Problem details —
Range to reproduce from the entries below: the line with "double A; double B; double C; double MEDIA;", the line with "MEDIA= (double) ((A * pesoA)", and every line in between. Give them exactly and give nothing else.

Excerpted records —
☆ ☆ ☆ ☆

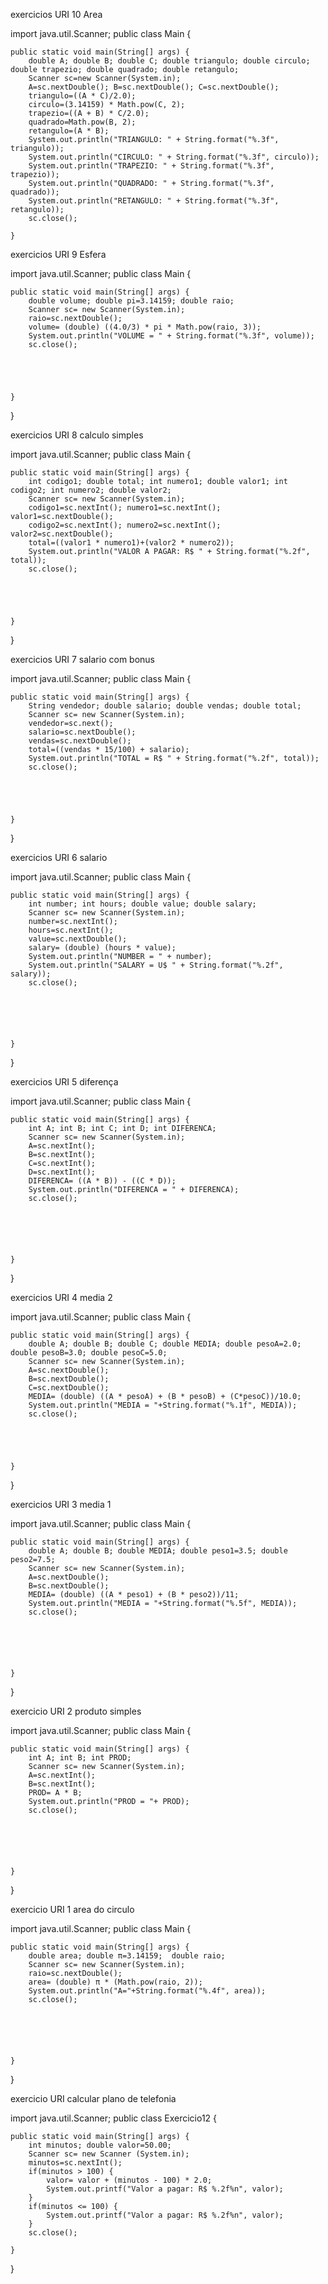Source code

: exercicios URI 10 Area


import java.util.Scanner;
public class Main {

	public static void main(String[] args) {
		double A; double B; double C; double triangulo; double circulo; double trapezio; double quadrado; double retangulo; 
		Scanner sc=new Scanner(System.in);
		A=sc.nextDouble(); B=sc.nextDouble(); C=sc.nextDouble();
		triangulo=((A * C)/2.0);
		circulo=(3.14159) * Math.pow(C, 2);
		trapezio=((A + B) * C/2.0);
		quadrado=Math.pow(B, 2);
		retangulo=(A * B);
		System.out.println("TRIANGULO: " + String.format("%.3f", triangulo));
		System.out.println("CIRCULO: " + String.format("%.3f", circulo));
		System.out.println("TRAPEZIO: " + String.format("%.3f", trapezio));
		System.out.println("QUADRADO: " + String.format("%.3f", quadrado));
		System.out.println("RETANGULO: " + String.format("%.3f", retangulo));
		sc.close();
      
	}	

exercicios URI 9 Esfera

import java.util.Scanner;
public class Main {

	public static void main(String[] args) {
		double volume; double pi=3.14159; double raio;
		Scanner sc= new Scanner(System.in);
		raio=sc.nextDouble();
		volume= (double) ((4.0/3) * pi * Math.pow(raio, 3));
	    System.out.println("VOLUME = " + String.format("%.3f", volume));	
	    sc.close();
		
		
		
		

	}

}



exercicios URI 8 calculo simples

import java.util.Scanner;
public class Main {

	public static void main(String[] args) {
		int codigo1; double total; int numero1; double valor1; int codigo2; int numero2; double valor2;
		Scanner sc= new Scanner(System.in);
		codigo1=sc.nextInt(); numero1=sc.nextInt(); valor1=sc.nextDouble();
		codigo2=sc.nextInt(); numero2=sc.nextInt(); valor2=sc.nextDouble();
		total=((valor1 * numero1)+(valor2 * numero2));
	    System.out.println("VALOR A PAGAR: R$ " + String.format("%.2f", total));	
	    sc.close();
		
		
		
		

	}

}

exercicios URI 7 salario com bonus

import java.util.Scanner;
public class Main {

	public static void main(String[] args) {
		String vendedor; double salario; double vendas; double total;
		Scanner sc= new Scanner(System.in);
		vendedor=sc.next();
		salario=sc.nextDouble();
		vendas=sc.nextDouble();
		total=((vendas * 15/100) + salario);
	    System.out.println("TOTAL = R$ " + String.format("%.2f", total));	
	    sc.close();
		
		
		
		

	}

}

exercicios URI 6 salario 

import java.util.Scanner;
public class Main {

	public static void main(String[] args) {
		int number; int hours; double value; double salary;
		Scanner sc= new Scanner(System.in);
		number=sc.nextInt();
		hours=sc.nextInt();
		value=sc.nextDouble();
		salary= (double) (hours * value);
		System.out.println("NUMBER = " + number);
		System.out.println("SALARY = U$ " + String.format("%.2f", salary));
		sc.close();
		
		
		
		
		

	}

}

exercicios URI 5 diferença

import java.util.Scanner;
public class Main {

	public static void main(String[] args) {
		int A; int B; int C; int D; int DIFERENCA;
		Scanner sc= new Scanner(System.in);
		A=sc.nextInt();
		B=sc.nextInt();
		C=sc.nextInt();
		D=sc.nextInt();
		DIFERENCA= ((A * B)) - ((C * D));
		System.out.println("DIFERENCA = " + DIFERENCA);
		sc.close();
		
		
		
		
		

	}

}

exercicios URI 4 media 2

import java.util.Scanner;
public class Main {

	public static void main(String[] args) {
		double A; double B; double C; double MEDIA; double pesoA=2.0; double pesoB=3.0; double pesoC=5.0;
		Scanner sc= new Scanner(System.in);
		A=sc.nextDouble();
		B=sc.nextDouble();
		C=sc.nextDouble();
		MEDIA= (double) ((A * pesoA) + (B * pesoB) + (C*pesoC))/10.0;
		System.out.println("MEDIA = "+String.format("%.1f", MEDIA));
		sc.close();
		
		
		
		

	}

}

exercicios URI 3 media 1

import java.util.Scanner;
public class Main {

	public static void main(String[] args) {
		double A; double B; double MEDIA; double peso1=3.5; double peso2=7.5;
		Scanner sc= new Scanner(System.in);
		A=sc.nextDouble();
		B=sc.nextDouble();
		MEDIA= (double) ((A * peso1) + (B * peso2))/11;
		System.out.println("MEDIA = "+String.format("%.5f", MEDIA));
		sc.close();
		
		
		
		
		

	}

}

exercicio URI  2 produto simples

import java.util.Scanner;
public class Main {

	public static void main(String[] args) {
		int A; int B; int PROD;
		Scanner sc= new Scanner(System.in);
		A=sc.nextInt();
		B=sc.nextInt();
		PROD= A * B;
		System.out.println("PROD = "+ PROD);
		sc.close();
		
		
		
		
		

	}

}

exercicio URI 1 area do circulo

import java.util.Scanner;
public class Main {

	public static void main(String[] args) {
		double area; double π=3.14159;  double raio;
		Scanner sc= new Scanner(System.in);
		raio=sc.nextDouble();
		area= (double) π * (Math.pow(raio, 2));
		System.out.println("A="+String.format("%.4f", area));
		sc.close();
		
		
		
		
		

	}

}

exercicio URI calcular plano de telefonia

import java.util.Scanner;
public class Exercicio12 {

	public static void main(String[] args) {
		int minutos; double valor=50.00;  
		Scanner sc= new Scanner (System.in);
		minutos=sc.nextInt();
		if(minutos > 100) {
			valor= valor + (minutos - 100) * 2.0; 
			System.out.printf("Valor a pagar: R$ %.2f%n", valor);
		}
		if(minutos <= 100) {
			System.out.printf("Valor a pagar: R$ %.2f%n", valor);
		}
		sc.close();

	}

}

☆ ☆ ☆ ☆

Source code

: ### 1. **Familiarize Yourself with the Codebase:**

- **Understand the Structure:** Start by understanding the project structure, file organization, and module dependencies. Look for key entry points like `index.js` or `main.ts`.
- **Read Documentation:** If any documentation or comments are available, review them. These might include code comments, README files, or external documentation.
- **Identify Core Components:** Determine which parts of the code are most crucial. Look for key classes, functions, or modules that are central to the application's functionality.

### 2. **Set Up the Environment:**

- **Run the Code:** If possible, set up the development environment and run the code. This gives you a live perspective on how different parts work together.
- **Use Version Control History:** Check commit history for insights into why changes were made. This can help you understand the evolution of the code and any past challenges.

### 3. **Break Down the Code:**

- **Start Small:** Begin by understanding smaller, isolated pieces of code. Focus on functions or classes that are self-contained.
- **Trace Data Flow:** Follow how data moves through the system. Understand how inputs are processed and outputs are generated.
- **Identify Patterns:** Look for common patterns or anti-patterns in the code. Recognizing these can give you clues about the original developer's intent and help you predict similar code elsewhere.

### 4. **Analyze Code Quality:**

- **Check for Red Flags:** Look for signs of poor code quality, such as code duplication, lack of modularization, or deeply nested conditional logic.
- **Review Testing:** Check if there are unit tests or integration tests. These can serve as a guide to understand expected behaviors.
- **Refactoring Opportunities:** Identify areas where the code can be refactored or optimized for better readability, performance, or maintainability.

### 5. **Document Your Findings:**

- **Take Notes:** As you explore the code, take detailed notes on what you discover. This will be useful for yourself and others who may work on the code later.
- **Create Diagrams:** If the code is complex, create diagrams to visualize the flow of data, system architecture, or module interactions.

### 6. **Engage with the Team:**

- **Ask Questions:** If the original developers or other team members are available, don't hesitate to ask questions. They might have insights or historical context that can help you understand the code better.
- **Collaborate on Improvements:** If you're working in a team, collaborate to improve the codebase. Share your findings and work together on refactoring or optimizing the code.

☆ ☆ ☆ ☆

Answer area —
		double A; double B; double C; double MEDIA; double pesoA=2.0; double pesoB=3.0; double pesoC=5.0;
		Scanner sc= new Scanner(System.in);
		A=sc.nextDouble();
		B=sc.nextDouble();
		C=sc.nextDouble();
		MEDIA= (double) ((A * pesoA) + (B * pesoB) + (C*pesoC))/10.0;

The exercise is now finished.